* **To do**
Each record below is to be copied word for word, with pictures removed.

* **Rendered images with source text**

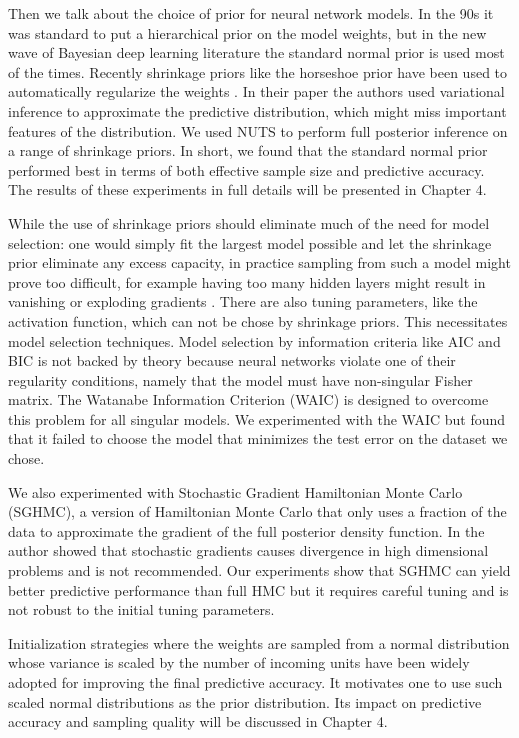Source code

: \documentclass[12pt]{report}
\begin{document}
Then we talk about the choice of prior for neural network models. In the 90s it was standard to put a hierarchical prior on the model weights, but in the new wave of Bayesian deep learning literature the standard normal prior is used most of the times. Recently shrinkage priors like the horseshoe prior have been used to automatically regularize the weights \cite{ghosh2017model}. In their paper the authors used variational inference to approximate the predictive distribution, which might miss important features of the  distribution. We used NUTS to perform full posterior inference on a range of shrinkage priors. In short, we found that the standard normal prior performed best in terms of both effective sample size and predictive accuracy. The results of these experiments in full details will be presented in Chapter 4.

While the use of shrinkage priors should eliminate much of the need for model selection: one would simply fit the largest model possible and let the shrinkage prior eliminate any excess capacity, in practice sampling from such a model might prove too difficult, for example having too many hidden layers might result in vanishing or exploding gradients \cite{bengio1994learning}. There are also tuning parameters, like the activation function, which can not be chose by shrinkage priors. This necessitates model selection techniques. Model selection by information criteria like AIC and BIC is not backed by theory because neural networks violate one of their regularity conditions, namely that the model must have non-singular Fisher matrix. The Watanabe Information Criterion (WAIC) is designed to overcome this problem for all singular models. We experimented with the WAIC but found that it failed to choose the model that minimizes the test error on the dataset we chose. 

We also experimented with Stochastic Gradient Hamiltonian Monte Carlo (SGHMC), a version of Hamiltonian Monte Carlo that only uses a fraction of the data to approximate the gradient of the full posterior density function. In \cite{betancourt2015fundamental} the author showed that stochastic gradients causes divergence in high dimensional problems and is not recommended. Our experiments show that SGHMC can yield better predictive performance than full HMC but it requires careful tuning and is not robust to the initial tuning parameters. 

Initialization strategies where the weights are sampled from a normal distribution whose variance is scaled by the number of incoming units have been widely adopted for improving the final predictive accuracy. It motivates one to use such scaled normal distributions as the prior distribution. Its impact on predictive accuracy and sampling quality will be discussed in Chapter 4. 
\end{document}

* **Answer section**
Source code

: \documentclass[12pt]{report}
\begin{document}
Then we talk about the choice of prior for neural network models. In the 90s it was standard to put a hierarchical prior on the model weights, but in the new wave of Bayesian deep learning literature the standard normal prior is used most of the times. Recently shrinkage priors like the horseshoe prior have been used to automatically regularize the weights \cite{ghosh2017model}. In their paper the authors used variational inference to approximate the predictive distribution, which might miss important features of the  distribution. We used NUTS to perform full posterior inference on a range of shrinkage priors. In short, we found that the standard normal prior performed best in terms of both effective sample size and predictive accuracy. The results of these experiments in full details will be presented in Chapter 4.

While the use of shrinkage priors should eliminate much of the need for model selection: one would simply fit the largest model possible and let the shrinkage prior eliminate any excess capacity, in practice sampling from such a model might prove too difficult, for example having too many hidden layers might result in vanishing or exploding gradients \cite{bengio1994learning}. There are also tuning parameters, like the activation function, which can not be chose by shrinkage priors. This necessitates model selection techniques. Model selection by information criteria like AIC and BIC is not backed by theory because neural networks violate one of their regularity conditions, namely that the model must have non-singular Fisher matrix. The Watanabe Information Criterion (WAIC) is designed to overcome this problem for all singular models. We experimented with the WAIC but found that it failed to choose the model that minimizes the test error on the dataset we chose. 

We also experimented with Stochastic Gradient Hamiltonian Monte Carlo (SGHMC), a version of Hamiltonian Monte Carlo that only uses a fraction of the data to approximate the gradient of the full posterior density function. In \cite{betancourt2015fundamental} the author showed that stochastic gradients causes divergence in high dimensional problems and is not recommended. Our experiments show that SGHMC can yield better predictive performance than full HMC but it requires careful tuning and is not robust to the initial tuning parameters. 

Initialization strategies where the weights are sampled from a normal distribution whose variance is scaled by the number of incoming units have been widely adopted for improving the final predictive accuracy. It motivates one to use such scaled normal distributions as the prior distribution. Its impact on predictive accuracy and sampling quality will be discussed in Chapter 4. 
\end{document}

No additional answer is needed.